By the time foot-and-mouth disease (FMD) struck in 2001, however, Anderson’s clash with Gupta had seen him move to Imperial. Ferguson, who had once worked closely with Gupta at Oxford, including co-authoring papers with her, left her behind and also moved to Imperial. Oxford was in effect sidelined and it was from Imperial that Ferguson and Anderson dominated the government response to foot and mouth.
That response, involving the slaughter of more than 11 million sheep and cattle at a cost of more than £8bn was based entirely on modelling and remains hugely controversial — with many believing the modellers got it wrong. They were modelling a fast-moving epidemic with little accurate data. A subsequent government inquiry was damning of the general approach and its conclusions may be relevant to the current crisis. It said: “The FMD epidemic in UK in 2001 was the first situation in which models were developed in the ‘heat’ of an epidemic and used to guide control policy . . . analyses of the field data, suggest that the culling policy may not have been necessary to control the epidemic, as was suggested by the models produced within the first month of the epidemic. If so it must be concluded that the models supporting this decision were inherently invalid.”
The Imperial modellers’ next big public challenge came eight years later when swine flu swept the world — fortunately killing few Britons because older people tended to be immune and younger ones were strong enough to fight it off. Britain was, however, left with 34 million doses of unused and expensive vaccines.

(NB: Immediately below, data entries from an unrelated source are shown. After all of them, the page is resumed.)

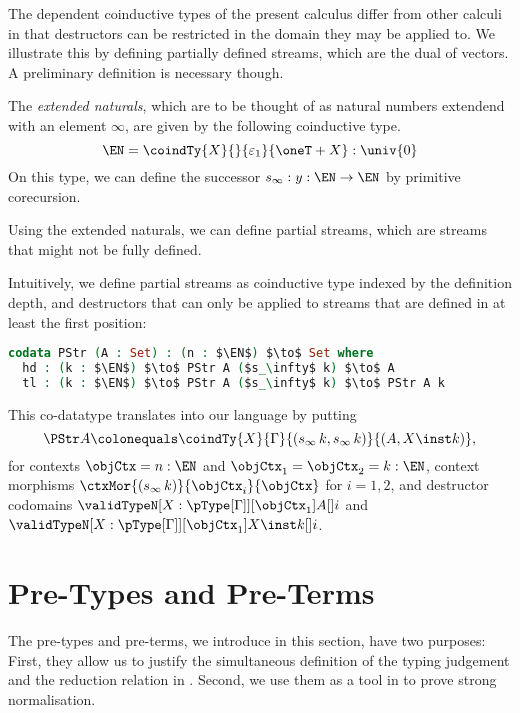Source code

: \documentclass[preprint]{sigplanconf}
\begin{document}
The dependent coinductive types of the present calculus differ from other
calculi in that destructors can be restricted in the
domain they may be applied to.
We illustrate this by defining partially defined streams, which are the dual of
vectors.
A preliminary definition is necessary though.
\begin{example}
  \label{ex:extended-nats}
  The \emph{extended naturals}, which are to be thought of as natural numbers
  extendend with an element $\infty$, are given by the following coinductive
  type.
  \begin{equation*}
    \EN = \coindTy{X}{}{\varepsilon_1}{\oneT + X} : \univ{0}
  \end{equation*}
  On this type, we can define the successor $s_\infty : y : \EN \to \EN$
  by primitive corecursion.
\end{example}

Using the extended naturals, we can define partial streams, which are streams
that might not be fully defined.
\begin{example}
  Intuitively, we define partial streams as coinductive type indexed by the
  definition depth, and destructors that can only be applied to streams that
  are defined in at least the first position:
  \begin{lstlisting}[language=Agda,mathescape=true,columns=flexible]
codata PStr (A : Set) : (n : $\EN$) $\to$ Set where
  hd : (k : $\EN$) $\to$ PStr A ($s_\infty$ k) $\to$ A
  tl : (k : $\EN$) $\to$ PStr A ($s_\infty$ k) $\to$ PStr A k
  \end{lstlisting}
  This co-datatype translates into our language by putting
  \begin{equation*}
    \PStr A \colonequals
    \coindTy{X}{\Gamma}{(s_\infty \, k, s_\infty \, k)}{(A, X \inst k)},
  \end{equation*}
  for contexts $\objCtx = n : \EN$ and $\objCtx_1 = \objCtx_2 = k : \EN$,
  context morphisms $\ctxMor{(s_\infty \, k)}{\objCtx_i}{\objCtx}$ for
  $i=1,2$, and destructor codomains
  $\validTypeN[X : {\pType[\Gamma]}][\objCtx_1]{A}[]{i}$
  and  $\validTypeN[X : {\pType[\Gamma]}][\objCtx_1]{X \inst k}[]{i}$.
  \qedDef
\end{example}

 \section{Pre-Types and Pre-Terms}
\label{sec:pre-syntax}

The pre-types and pre-terms, we introduce in this section, have two purposes:
First, they allow us to justify the simultaneous definition of the
typing judgement and the reduction relation in .
Second, we use them as a tool in  to prove strong normalisation.
\end{document}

Again there was an inquiry — which concluded that ministers had once again treated modellers as “astrologers”, asking them to provide detailed forecasts when they had too little data.
“Modelling did not provide early answers,” it concluded. “The major difficulty with producing accurate models was the lack of a relatively accurate idea of the total number of cases . . . This is not to reject the use of models, but to understand their limitations: modellers are not ‘court astrologers’.”

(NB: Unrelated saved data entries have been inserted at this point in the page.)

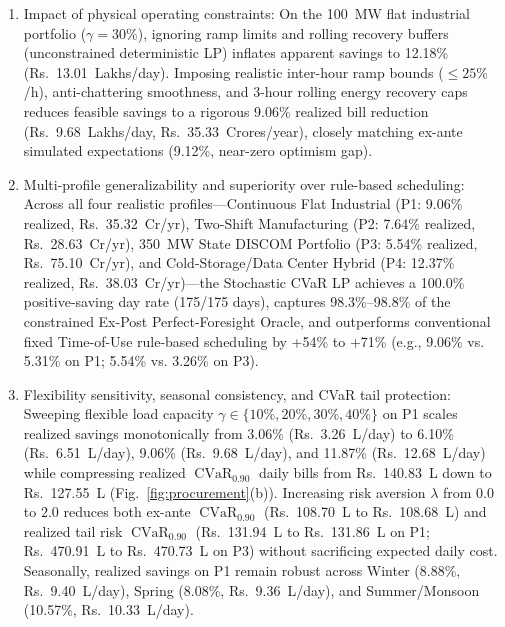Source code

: \documentclass[journal,10pt,twocolumn]{IEEEtran}
\begin{document}
\begin{enumerate}
    \item Impact of physical operating constraints: On the 100~MW flat industrial portfolio ($\gamma = 30\%$), ignoring ramp limits and rolling recovery buffers (unconstrained deterministic LP) inflates apparent savings to 12.18\% (Rs.~13.01~Lakhs/day). Imposing realistic inter-hour ramp bounds ($\le 25\%$/h), anti-chattering smoothness, and 3-hour rolling energy recovery caps reduces feasible savings to a rigorous 9.06\% realized bill reduction (Rs.~9.68~Lakhs/day, Rs.~35.33~Crores/year), closely matching ex-ante simulated expectations (9.12\%, near-zero optimism gap).
    \item Multi-profile generalizability and superiority over rule-based scheduling: Across all four realistic profiles---Continuous Flat Industrial (P1: 9.06\% realized, Rs.~35.32~Cr/yr), Two-Shift Manufacturing (P2: 7.64\% realized, Rs.~28.63~Cr/yr), 350~MW State DISCOM Portfolio (P3: 5.54\% realized, Rs.~75.10~Cr/yr), and Cold-Storage/Data Center Hybrid (P4: 12.37\% realized, Rs.~38.03~Cr/yr)---the Stochastic CVaR LP achieves a 100.0\% positive-saving day rate (175/175 days), captures 98.3\%--98.8\% of the constrained Ex-Post Perfect-Foresight Oracle, and outperforms conventional fixed Time-of-Use rule-based scheduling by +54\% to +71\% (e.g., 9.06\% vs. 5.31\% on P1; 5.54\% vs. 3.26\% on P3).
    \item Flexibility sensitivity, seasonal consistency, and CVaR tail protection: Sweeping flexible load capacity $\gamma \in \{10\%, 20\%, 30\%, 40\%\}$ on P1 scales realized savings monotonically from 3.06\% (Rs.~3.26~L/day) to 6.10\% (Rs.~6.51~L/day), 9.06\% (Rs.~9.68~L/day), and 11.87\% (Rs.~12.68~L/day) while compressing realized $\operatorname{CVaR}_{0.90}$ daily bills from Rs.~140.83~L down to Rs.~127.55~L (Fig.~\ref{fig:procurement}(b)). Increasing risk aversion $\lambda$ from $0.0$ to $2.0$ reduces both ex-ante $\operatorname{CVaR}_{0.90}$ (Rs.~108.70~L to Rs.~108.68~L) and realized tail risk $\operatorname{CVaR}_{0.90}$ (Rs.~131.94~L to Rs.~131.86~L on P1; Rs.~470.91~L to Rs.~470.73~L on P3) without sacrificing expected daily cost. Seasonally, realized savings on P1 remain robust across Winter (8.88\%, Rs.~9.40~L/day), Spring (8.08\%, Rs.~9.36~L/day), and Summer/Monsoon (10.57\%, Rs.~10.33~L/day).
\end{enumerate}
\end{document}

The same failure to gather data in this pandemic is highly likely to be part of the public inquiry that must surely follow. The most vital data still missing is the proportion of people who have already been infected — a number that would instantly make the modelling far more reliable, including telling us when the lockdown might end.
“If we had been testing I still think we would have ended up in some form of lockdown,” Ferguson said, “but it might have been a shorter period of time and maybe slightly less intense.”
In the absence of government testing data the modellers can only make predictions hedged with a high degree of uncertainty.
A paper published last week from a group at the London School of Hygiene and Tropical Medicine, led by Nick Davies, warned that lifting the lockdown after 12 weeks would be followed by a surge of cases with between 220,000 and 370,000 extra deaths.
On the other hand, it suggested, imposing repeated lockdowns off and on for the rest of the year, could reduce the number of deaths to 130,000 and perhaps as low as 54,000. All the numbers are bad — but they are also incredibly wide-ranging.
Other modellers have drawn similarly dire conclusions. One of them is Osnat Zaretsky of DataClue, a company that has helped Israel, which has seen only 40 deaths so far, draw up a response. He believes Britain’s modellers have grossly underestimated the pandemic and predicts that Britain will see 95,000 deaths by May 1, rising to 288,000 by late June.
“The numbers are extremely alarming —they are doubling every couple of days and this is what our projections are based on,” said Zaretsky, a UK-born Israeli whose research suggests that the UK is not even counting deaths accurately. “There seems to be a vacuum of reliable information in the UK. It’s apparent that many sick people or even ones that passed away showed Covid-19 symptoms but have never been tested. This creates a false sense that the curve and the spread is far lower than they really are. As soon as the UK ramps up testing we’ll see a sharp increase in diagnosed cases.”